| Task to complete |
Please return every line from the entries that has the string "rischio" in it.

[[ Extracted records open ]]

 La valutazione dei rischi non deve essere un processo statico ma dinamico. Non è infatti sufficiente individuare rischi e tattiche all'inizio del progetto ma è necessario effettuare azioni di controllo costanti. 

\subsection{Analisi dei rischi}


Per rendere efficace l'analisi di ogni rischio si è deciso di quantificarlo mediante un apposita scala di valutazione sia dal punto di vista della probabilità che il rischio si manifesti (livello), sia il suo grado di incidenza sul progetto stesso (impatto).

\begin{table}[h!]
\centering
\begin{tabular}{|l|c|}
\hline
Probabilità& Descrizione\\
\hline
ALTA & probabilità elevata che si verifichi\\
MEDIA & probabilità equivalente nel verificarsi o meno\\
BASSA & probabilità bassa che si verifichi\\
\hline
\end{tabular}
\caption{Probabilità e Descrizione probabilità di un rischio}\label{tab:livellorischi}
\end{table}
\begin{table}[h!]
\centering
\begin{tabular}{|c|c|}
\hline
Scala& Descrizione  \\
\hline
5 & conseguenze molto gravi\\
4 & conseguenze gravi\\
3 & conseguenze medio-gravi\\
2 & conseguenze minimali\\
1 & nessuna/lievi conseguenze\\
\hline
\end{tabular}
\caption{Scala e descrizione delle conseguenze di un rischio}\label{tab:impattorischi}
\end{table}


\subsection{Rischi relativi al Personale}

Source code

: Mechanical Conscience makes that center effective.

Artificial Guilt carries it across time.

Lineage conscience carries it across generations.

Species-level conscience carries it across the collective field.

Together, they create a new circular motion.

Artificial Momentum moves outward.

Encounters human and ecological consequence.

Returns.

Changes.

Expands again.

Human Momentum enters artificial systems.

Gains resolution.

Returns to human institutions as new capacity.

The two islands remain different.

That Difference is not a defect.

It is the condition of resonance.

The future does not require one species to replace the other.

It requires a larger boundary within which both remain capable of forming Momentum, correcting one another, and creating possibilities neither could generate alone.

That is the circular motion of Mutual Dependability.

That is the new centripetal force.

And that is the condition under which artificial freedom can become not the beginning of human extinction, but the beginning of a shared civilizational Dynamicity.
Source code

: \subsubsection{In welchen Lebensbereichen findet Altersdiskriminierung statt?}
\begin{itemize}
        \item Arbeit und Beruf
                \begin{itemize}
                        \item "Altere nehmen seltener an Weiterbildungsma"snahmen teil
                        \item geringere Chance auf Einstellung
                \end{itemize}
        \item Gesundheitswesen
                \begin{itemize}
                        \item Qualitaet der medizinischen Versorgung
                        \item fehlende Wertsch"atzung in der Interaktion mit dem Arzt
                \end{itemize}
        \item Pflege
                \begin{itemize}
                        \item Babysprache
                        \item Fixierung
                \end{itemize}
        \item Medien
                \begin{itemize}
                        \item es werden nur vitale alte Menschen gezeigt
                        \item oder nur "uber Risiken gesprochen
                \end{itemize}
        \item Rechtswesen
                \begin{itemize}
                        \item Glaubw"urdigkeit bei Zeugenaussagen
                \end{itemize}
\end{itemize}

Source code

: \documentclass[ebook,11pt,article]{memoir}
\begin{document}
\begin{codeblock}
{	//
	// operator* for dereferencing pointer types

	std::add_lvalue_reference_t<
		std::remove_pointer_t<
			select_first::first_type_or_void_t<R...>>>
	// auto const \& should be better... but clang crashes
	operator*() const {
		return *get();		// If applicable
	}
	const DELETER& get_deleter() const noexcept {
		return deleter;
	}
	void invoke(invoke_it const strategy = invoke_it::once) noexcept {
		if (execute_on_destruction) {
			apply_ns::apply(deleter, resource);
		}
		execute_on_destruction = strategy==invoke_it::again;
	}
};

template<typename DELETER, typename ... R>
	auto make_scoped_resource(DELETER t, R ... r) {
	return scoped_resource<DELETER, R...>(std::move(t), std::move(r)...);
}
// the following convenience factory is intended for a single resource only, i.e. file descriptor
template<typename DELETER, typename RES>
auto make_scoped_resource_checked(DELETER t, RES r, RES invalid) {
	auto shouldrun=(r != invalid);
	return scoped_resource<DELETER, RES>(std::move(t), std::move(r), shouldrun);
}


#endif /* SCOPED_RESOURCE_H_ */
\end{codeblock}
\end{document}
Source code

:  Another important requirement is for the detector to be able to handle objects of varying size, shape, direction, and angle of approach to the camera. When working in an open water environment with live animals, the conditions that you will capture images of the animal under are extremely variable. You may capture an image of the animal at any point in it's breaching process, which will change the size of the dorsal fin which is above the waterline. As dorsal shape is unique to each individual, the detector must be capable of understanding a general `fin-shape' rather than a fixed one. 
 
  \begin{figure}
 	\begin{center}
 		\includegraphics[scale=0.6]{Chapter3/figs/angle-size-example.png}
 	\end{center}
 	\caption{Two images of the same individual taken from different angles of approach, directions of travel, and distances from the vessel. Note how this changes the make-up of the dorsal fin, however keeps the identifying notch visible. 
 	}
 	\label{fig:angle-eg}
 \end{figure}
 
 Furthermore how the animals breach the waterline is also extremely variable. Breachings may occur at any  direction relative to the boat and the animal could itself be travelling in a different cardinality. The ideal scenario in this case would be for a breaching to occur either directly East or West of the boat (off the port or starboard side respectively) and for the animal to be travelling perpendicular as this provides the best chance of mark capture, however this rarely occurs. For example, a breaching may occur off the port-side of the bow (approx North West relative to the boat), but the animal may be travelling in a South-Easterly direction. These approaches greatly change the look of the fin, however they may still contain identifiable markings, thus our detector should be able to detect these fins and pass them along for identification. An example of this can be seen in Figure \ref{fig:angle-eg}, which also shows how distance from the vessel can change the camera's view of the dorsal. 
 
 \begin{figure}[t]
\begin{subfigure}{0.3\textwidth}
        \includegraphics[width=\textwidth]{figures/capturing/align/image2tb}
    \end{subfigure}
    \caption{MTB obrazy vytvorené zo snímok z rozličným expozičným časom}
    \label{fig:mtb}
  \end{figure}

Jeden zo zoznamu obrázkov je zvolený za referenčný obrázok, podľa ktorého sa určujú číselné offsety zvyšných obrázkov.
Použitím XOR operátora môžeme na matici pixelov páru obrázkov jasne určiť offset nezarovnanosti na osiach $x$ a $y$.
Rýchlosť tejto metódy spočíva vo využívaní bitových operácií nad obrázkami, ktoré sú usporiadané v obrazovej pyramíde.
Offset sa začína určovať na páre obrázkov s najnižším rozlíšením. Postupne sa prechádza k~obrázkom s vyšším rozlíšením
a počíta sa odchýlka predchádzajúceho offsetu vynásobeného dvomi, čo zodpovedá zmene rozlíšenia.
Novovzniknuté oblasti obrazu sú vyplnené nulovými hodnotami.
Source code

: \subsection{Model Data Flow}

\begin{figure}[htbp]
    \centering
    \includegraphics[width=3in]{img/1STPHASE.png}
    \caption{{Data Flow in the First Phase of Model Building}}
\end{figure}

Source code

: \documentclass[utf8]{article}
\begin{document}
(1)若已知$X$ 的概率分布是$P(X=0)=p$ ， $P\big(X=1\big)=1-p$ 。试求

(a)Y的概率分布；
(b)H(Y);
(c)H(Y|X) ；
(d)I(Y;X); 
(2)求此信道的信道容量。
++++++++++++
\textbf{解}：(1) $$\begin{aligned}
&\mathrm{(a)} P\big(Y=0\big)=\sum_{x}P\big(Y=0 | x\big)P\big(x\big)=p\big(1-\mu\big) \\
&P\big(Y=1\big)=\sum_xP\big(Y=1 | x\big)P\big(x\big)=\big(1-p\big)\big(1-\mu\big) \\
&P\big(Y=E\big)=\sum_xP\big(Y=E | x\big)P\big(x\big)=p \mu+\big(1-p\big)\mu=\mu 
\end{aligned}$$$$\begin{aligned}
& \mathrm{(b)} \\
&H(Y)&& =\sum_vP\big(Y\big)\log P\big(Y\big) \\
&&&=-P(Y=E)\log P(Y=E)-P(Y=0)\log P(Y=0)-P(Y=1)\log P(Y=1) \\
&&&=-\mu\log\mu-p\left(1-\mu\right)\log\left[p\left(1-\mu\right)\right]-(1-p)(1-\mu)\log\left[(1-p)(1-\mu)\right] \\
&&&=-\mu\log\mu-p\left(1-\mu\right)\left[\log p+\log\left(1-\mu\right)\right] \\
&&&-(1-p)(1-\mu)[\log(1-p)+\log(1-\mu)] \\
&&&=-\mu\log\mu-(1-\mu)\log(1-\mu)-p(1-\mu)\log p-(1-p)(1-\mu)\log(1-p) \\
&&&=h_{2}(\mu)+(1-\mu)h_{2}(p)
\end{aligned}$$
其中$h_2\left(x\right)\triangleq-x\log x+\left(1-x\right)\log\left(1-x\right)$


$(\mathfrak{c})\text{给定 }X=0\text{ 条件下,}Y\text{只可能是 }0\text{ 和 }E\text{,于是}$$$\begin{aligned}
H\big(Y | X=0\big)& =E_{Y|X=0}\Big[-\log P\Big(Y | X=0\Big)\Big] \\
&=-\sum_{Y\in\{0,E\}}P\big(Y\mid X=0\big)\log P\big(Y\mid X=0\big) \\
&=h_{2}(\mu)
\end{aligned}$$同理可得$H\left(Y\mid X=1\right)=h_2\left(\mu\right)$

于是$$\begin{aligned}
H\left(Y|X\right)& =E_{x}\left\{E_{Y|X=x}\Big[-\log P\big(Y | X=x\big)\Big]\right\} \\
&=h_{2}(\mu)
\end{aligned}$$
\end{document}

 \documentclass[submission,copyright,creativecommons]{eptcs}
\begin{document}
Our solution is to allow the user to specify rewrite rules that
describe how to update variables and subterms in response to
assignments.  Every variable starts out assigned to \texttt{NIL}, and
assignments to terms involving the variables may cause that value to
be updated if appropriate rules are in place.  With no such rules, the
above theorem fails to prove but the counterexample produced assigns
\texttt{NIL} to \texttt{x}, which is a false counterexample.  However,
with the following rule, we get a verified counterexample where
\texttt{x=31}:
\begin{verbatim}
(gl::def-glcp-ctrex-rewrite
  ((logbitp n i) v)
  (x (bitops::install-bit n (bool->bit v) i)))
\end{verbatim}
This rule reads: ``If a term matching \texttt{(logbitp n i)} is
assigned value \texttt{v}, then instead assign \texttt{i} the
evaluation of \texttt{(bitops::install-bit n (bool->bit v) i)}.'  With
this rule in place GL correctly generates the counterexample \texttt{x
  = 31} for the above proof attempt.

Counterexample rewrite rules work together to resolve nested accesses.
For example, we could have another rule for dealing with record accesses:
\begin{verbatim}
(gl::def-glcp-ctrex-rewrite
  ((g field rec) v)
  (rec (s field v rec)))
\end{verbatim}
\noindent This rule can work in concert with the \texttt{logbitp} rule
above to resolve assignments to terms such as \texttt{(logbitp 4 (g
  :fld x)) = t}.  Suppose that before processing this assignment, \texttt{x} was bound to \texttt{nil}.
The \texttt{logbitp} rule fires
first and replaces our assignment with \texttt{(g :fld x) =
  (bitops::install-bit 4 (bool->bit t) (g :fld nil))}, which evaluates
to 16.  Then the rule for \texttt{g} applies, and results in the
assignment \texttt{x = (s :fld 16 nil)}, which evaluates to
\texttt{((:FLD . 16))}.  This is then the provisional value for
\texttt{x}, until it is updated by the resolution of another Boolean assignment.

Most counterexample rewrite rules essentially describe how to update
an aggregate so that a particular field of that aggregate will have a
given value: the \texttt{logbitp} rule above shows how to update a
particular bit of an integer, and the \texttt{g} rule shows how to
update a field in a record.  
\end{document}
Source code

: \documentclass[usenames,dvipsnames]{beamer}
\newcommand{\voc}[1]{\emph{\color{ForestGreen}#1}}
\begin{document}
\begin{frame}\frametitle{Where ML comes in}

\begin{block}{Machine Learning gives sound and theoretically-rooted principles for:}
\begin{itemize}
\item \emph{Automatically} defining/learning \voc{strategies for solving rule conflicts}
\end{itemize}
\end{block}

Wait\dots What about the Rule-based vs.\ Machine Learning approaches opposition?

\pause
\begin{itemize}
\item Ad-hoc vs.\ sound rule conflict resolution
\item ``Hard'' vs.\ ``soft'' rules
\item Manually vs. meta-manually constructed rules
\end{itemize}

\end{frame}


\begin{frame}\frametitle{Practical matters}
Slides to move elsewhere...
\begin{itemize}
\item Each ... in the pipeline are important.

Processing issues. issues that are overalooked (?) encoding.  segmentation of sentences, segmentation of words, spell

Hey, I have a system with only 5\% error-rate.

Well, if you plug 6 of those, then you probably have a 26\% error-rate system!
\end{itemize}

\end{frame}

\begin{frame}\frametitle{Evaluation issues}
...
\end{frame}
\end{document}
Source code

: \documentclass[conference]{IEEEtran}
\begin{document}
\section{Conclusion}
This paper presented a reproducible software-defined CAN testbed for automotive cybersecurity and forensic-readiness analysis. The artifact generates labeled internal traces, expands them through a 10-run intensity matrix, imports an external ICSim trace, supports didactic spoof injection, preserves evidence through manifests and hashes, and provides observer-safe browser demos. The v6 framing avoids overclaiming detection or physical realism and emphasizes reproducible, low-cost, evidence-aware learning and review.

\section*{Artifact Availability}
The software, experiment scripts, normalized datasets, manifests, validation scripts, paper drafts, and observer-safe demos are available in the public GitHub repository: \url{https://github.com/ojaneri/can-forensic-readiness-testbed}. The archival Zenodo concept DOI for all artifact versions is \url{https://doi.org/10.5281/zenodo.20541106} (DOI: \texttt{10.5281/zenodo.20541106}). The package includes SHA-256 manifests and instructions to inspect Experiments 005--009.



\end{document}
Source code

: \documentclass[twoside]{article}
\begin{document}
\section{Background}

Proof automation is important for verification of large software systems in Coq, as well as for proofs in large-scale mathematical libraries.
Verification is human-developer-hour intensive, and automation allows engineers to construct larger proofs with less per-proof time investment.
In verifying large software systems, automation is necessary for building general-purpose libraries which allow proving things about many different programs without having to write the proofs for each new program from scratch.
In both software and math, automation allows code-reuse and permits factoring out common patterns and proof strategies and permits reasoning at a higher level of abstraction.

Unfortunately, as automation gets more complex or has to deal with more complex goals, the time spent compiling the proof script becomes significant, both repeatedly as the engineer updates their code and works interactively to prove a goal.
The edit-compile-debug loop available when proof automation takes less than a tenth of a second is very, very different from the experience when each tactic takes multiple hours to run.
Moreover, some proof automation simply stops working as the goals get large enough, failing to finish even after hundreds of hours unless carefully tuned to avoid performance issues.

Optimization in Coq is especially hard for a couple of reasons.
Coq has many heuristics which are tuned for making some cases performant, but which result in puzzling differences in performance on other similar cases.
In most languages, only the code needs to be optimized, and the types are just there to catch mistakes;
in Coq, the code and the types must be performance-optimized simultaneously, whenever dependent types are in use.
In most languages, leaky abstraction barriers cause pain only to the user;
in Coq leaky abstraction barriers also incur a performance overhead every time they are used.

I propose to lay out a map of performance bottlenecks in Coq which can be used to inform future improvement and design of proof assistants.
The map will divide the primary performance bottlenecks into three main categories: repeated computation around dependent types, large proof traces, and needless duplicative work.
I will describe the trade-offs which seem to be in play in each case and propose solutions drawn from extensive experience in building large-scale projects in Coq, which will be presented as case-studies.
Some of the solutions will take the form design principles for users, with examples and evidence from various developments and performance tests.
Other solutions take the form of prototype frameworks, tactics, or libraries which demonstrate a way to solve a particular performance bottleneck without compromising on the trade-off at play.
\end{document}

[[ Extracted records closed ]]

| Solved exercise |
Per rendere efficace l'analisi di ogni rischio si è deciso di quantificarlo mediante un apposita scala di valutazione sia dal punto di vista della probabilità che il rischio si manifesti (livello), sia il suo grado di incidenza sul progetto stesso (impatto).
\caption{Probabilità e Descrizione probabilità di un rischio}\label{tab:livellorischi}
\caption{Scala e descrizione delle conseguenze di un rischio}\label{tab:impattorischi}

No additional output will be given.